I'm more saddened at the thought of developers losing their jobs and I'm
hopeful that many of them had opportunities to get out ahead of time.

------
rafaelc
While it isn't surprising that Disney made a business decision, the suddenness
is shocking, at least based on how the article portrays this going down.

Any folks at LucasArts that need help finding a job (and happen to be reading
this) just shoot me an email - I'm happy to help and my email is in my
profile.

Edit: non-technical too, just figured I can try to help anyone that is
impacted by this!

------
datalus
LucasArts as a developer hasn't made a good game for at least a decade. All of
the good Star Wars games were third party like KOTOR by BioWare. So it makes
sense to use the LucasArts as a publisher only. Still I am saddened that an
iconic developer from my childhood game days has been put to pasture.

------
alan_cx
Dunno what the problem is here. Switching to licencing and letting other
developers in on the action seems smart to me. Much more potential to do
something innovative or just different. Bummer for the employees, but such is
life.

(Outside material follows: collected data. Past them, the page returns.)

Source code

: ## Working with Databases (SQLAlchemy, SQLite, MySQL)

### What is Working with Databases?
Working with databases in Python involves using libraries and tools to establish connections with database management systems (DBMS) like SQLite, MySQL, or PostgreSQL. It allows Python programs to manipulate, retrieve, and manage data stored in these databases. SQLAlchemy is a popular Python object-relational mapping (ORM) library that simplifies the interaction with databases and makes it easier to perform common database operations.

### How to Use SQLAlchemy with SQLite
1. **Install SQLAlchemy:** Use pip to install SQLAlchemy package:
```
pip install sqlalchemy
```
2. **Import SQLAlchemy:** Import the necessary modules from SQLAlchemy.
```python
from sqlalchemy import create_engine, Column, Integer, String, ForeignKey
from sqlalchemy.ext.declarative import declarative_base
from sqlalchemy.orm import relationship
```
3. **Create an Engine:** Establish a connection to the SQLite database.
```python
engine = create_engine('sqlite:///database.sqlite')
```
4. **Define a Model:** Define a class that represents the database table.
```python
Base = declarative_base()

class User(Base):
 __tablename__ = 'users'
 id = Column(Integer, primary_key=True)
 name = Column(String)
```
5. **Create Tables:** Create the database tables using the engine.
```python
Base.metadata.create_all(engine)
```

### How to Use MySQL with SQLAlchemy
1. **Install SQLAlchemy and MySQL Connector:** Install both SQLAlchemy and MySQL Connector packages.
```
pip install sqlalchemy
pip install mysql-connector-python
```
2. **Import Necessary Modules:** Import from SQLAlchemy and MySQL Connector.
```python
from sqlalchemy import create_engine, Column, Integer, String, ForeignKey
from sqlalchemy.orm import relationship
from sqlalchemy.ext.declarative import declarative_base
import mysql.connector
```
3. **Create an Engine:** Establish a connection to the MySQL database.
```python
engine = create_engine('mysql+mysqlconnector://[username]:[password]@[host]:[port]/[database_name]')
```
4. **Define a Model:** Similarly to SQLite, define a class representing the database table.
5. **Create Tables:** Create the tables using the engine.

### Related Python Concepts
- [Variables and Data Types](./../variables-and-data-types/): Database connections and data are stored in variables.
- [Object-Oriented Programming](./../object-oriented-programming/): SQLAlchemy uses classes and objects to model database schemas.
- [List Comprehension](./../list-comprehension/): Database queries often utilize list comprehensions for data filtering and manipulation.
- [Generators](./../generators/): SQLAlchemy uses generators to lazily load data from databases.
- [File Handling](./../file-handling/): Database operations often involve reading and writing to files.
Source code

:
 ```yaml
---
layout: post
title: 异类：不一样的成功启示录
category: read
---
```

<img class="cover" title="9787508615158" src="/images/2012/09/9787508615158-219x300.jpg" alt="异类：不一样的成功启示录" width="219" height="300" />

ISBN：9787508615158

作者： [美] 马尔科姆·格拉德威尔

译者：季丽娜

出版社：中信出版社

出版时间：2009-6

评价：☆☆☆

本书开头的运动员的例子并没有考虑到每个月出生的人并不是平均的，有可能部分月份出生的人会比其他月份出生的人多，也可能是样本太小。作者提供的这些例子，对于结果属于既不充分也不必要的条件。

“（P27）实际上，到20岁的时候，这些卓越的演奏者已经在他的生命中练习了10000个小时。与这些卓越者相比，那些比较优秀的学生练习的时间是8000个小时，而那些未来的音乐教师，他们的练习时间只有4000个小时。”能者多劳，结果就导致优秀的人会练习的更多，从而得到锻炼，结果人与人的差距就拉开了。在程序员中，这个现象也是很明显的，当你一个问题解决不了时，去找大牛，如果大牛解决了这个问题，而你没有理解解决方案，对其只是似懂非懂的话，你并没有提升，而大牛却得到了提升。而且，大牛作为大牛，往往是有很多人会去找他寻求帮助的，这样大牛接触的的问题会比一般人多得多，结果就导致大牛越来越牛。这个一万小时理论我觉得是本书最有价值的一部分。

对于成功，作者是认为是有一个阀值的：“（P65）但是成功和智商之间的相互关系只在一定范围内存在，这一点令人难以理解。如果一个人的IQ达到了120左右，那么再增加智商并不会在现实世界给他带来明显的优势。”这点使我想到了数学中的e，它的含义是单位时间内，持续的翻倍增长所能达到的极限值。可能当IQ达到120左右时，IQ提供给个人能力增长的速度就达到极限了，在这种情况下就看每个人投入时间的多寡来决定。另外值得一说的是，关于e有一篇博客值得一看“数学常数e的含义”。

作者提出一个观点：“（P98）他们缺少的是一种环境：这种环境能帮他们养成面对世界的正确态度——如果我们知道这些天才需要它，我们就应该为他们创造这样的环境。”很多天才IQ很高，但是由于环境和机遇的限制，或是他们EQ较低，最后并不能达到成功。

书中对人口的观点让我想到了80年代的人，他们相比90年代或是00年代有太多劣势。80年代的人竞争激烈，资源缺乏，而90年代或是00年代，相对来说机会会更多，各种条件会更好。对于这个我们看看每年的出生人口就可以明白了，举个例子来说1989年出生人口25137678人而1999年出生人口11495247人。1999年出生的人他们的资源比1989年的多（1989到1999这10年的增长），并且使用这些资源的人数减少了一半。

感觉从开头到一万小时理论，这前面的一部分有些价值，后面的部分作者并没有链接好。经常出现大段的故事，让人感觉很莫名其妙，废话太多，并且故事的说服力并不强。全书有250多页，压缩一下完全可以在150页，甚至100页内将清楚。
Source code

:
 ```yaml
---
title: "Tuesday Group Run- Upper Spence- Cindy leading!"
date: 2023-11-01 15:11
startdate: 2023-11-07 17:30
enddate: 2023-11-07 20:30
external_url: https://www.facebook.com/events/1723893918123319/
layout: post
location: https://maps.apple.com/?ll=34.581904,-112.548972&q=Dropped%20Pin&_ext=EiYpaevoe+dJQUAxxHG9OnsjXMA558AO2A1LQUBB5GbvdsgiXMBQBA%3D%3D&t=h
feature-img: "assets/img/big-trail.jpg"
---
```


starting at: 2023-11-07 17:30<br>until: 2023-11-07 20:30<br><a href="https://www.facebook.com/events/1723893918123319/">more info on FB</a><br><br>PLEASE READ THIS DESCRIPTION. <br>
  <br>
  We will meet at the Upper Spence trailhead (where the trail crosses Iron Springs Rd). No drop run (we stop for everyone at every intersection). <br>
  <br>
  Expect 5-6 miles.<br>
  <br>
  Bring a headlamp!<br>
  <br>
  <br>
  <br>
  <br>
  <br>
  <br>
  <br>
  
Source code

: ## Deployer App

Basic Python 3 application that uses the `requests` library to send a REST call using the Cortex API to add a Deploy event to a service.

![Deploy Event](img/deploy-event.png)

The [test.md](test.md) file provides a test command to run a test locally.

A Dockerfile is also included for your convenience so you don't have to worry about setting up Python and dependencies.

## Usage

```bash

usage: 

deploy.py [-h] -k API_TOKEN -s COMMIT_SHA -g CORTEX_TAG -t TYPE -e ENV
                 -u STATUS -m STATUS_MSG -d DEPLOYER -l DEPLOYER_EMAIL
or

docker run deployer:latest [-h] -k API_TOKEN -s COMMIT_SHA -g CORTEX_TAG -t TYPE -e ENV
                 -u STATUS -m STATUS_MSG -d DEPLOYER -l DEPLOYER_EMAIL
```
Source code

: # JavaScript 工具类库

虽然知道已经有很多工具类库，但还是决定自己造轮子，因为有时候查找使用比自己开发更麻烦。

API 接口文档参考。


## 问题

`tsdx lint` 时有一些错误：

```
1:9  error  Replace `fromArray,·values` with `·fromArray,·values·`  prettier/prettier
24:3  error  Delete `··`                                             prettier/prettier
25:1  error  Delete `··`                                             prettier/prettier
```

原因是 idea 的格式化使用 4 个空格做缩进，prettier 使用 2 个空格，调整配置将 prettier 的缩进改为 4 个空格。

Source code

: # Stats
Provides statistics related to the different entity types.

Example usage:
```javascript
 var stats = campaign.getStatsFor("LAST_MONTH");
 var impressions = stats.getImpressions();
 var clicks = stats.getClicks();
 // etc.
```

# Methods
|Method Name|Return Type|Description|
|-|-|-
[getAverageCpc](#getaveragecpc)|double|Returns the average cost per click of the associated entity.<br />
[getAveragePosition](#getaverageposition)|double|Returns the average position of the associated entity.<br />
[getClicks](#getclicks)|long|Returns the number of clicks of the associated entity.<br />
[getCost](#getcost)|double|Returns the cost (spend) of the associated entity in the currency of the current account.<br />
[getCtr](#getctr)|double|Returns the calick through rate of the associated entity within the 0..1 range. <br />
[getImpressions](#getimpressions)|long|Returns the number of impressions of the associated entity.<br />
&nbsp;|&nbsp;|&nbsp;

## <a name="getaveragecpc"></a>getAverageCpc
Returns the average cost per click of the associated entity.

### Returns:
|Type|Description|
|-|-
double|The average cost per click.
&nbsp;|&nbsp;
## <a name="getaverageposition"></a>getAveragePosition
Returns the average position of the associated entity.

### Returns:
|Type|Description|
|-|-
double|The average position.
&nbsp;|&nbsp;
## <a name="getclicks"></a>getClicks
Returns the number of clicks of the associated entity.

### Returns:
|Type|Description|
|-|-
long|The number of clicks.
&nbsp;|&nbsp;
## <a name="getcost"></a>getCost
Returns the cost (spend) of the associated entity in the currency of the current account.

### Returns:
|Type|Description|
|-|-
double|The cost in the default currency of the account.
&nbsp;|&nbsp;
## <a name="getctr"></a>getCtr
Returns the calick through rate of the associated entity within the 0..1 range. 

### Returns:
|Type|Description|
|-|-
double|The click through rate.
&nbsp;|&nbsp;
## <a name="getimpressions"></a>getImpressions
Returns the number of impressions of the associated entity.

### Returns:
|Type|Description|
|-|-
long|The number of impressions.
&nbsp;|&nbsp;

If they were or are any good, Im sure they will find new work.

As for anticipated dark plot type games, well, its Disney. They aren't going
to do that, are they? They do family fluffy stuff.

Oh, old men: stop trying to take a kids franchise and expecting it to be grown
up and adult. We get the same BS here in the UK about Dr Who. Same problem,
old fans forgetting that is a kids show. Starwars is for kids, and _us_ adults
who refuse to grow up. But make no mistake, this is a kids franchise first.

That said, I do think Dr Who lets adults in better than the last 3 SW films
did.

------
hatter10_6
As many have pointed out, the cost of developing a game has escalated to a
level where few companies can afford it. I wonder if the development industry
is ripe to move from vertical integration to further specialization.

For example, we could have a standardized 3D environment format, where some
companies specialize in creating those. Other companies could specialize in
creating characters, others physics engines, story development, or direction.

An added benefit of this is a potential for game worlds to connect to each
other (this has always been a dream of mine).

I know the industry is already specialized into development studios and
publishers. I wonder if further specialization could spread out the risk, and
increase the competitiveness of each party, even more.

------
erickhill
The feeling I had when I first played Dark Forces was very similar to when I
first tried Angry Birds: Star Wars. It was something akin to an a-ha moment
like, "Wow, this game is SO much better now. The game play actually makes
sense in this universe with these characters!"

DF was, at the time, an alternative to single-player Quake and Unreal, etc.
and the overall feeling and theme (in my view) was spot on. Plus, it had a
/story/ which many 1st-person shooters sorely lacked. Wolfenstein was really
the only other one that really kicked ass, and it was ancient at that time. DF
wasn't just a shooting simulator. It was ... immersive (which sounds so
cliche, but it truly was).

RIP, LucasArts.

------
tenpoundhammer
Indie Games are safer; small budget, small sales, still success. AAA games are
gambles; huge budgets, great sales, are failures, they must have psychotically
high sales numbers. I predict AAA titles will be fewer and fewer. Hopefully
our gaming consoles will be augmenting that with smaller titles in the future.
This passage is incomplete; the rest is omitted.